Going line by line through the entries below, tally those that hold the string "prefix". Give only the total.
*** Opening of LISTED RECORDS ***
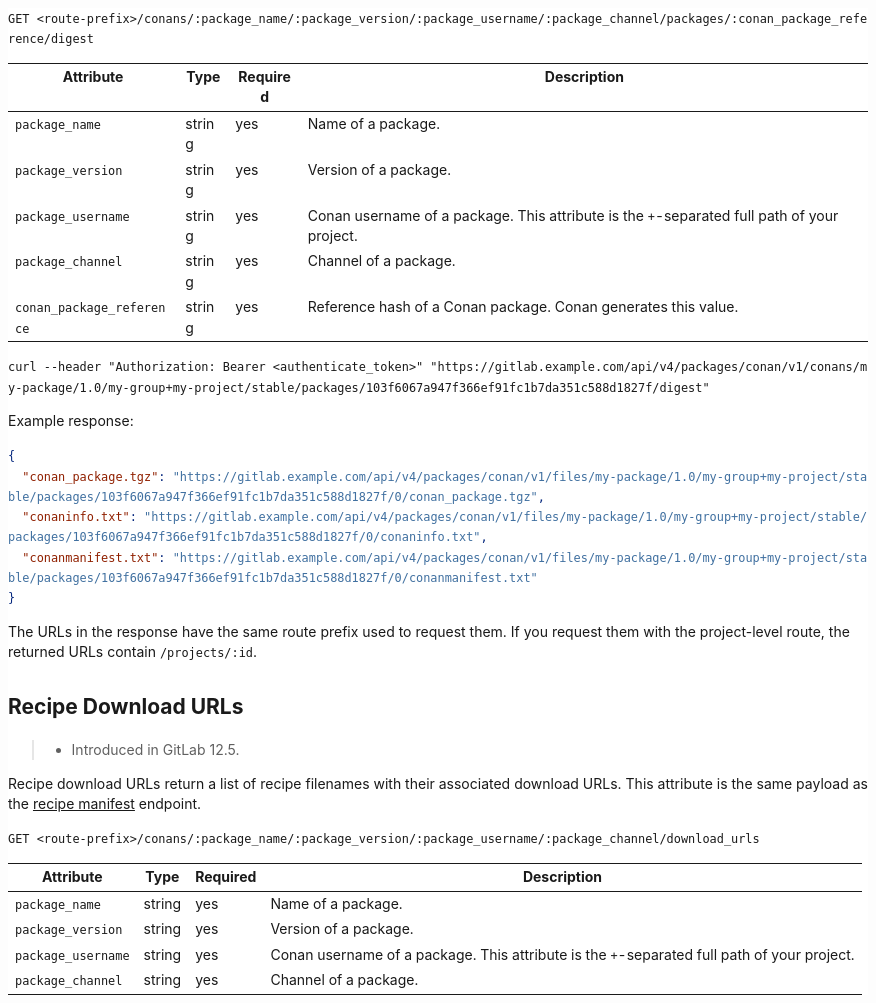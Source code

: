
 ```plaintext
GET <route-prefix>/conans/:package_name/:package_version/:package_username/:package_channel/packages/:conan_package_reference/digest
```

| Attribute | Type | Required | Description |
| --------- | ---- | -------- | ----------- |
| `package_name`      | string | yes | Name of a package. |
| `package_version`   | string | yes | Version of a package. |
| `package_username`  | string | yes | Conan username of a package. This attribute is the `+`-separated full path of your project. |
| `package_channel`   | string | yes | Channel of a package. |
| `conan_package_reference` | string | yes | Reference hash of a Conan package. Conan generates this value. |

```shell
curl --header "Authorization: Bearer <authenticate_token>" "https://gitlab.example.com/api/v4/packages/conan/v1/conans/my-package/1.0/my-group+my-project/stable/packages/103f6067a947f366ef91fc1b7da351c588d1827f/digest"
```

Example response:

```json
{
  "conan_package.tgz": "https://gitlab.example.com/api/v4/packages/conan/v1/files/my-package/1.0/my-group+my-project/stable/packages/103f6067a947f366ef91fc1b7da351c588d1827f/0/conan_package.tgz",
  "conaninfo.txt": "https://gitlab.example.com/api/v4/packages/conan/v1/files/my-package/1.0/my-group+my-project/stable/packages/103f6067a947f366ef91fc1b7da351c588d1827f/0/conaninfo.txt",
  "conanmanifest.txt": "https://gitlab.example.com/api/v4/packages/conan/v1/files/my-package/1.0/my-group+my-project/stable/packages/103f6067a947f366ef91fc1b7da351c588d1827f/0/conanmanifest.txt"
}
```

The URLs in the response have the same route prefix used to request them. If you request them with
the project-level route, the returned URLs contain `/projects/:id`.

## Recipe Download URLs

> - Introduced in GitLab 12.5.

Recipe download URLs return a list of recipe filenames with their associated download URLs.
This attribute is the same payload as the [recipe manifest](#recipe-manifest) endpoint.

```plaintext
GET <route-prefix>/conans/:package_name/:package_version/:package_username/:package_channel/download_urls
```

| Attribute | Type | Required | Description |
| --------- | ---- | -------- | ----------- |
| `package_name`      | string | yes | Name of a package. |
| `package_version`   | string | yes | Version of a package. |
| `package_username`  | string | yes | Conan username of a package. This attribute is the `+`-separated full path of your project. |
| `package_channel`   | string | yes | Channel of a package. |
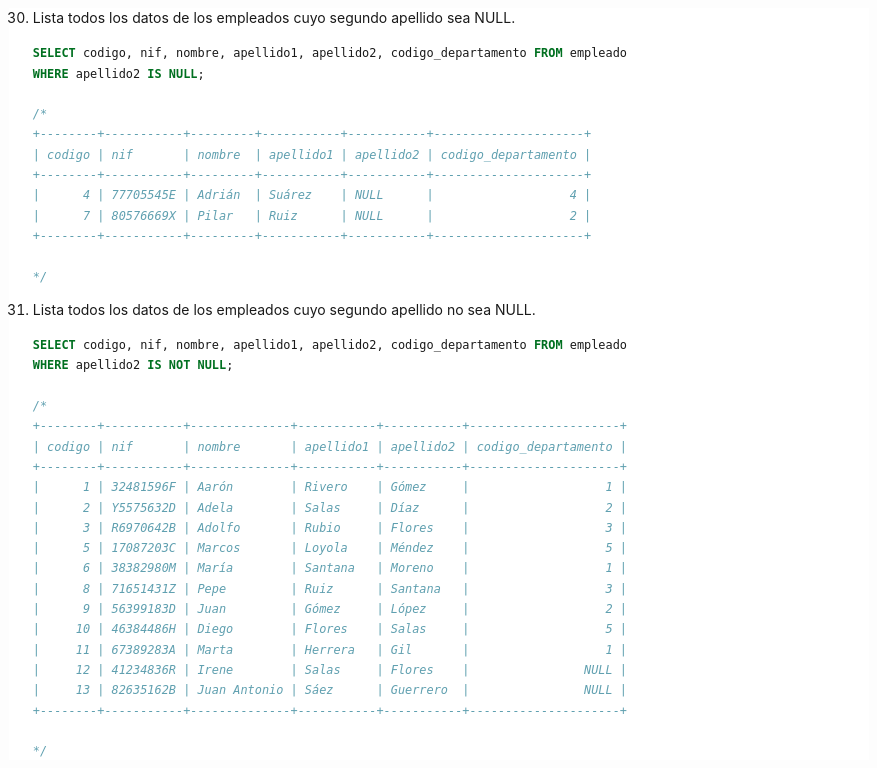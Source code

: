     

30. Lista todos los datos de los empleados cuyo segundo apellido sea NULL.

    ```SQL
    SELECT codigo, nif, nombre, apellido1, apellido2, codigo_departamento FROM empleado
    WHERE apellido2 IS NULL;
    
    /*
    +--------+-----------+---------+-----------+-----------+---------------------+
    | codigo | nif       | nombre  | apellido1 | apellido2 | codigo_departamento |
    +--------+-----------+---------+-----------+-----------+---------------------+
    |      4 | 77705545E | Adrián  | Suárez    | NULL      |                   4 |
    |      7 | 80576669X | Pilar   | Ruiz      | NULL      |                   2 |
    +--------+-----------+---------+-----------+-----------+---------------------+
    
    */
    ```

    

31. Lista todos los datos de los empleados cuyo segundo apellido no sea NULL.

    ```sql
    SELECT codigo, nif, nombre, apellido1, apellido2, codigo_departamento FROM empleado
    WHERE apellido2 IS NOT NULL;
    
    /*
    +--------+-----------+--------------+-----------+-----------+---------------------+
    | codigo | nif       | nombre       | apellido1 | apellido2 | codigo_departamento |
    +--------+-----------+--------------+-----------+-----------+---------------------+
    |      1 | 32481596F | Aarón        | Rivero    | Gómez     |                   1 |
    |      2 | Y5575632D | Adela        | Salas     | Díaz      |                   2 |
    |      3 | R6970642B | Adolfo       | Rubio     | Flores    |                   3 |
    |      5 | 17087203C | Marcos       | Loyola    | Méndez    |                   5 |
    |      6 | 38382980M | María        | Santana   | Moreno    |                   1 |
    |      8 | 71651431Z | Pepe         | Ruiz      | Santana   |                   3 |
    |      9 | 56399183D | Juan         | Gómez     | López     |                   2 |
    |     10 | 46384486H | Diego        | Flores    | Salas     |                   5 |
    |     11 | 67389283A | Marta        | Herrera   | Gil       |                   1 |
    |     12 | 41234836R | Irene        | Salas     | Flores    |                NULL |
    |     13 | 82635162B | Juan Antonio | Sáez      | Guerrero  |                NULL |
    +--------+-----------+--------------+-----------+-----------+---------------------+
    
    */
    ```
*** Close of LISTED RECORDS ***
#### [EXERCISE SOLUTION]
3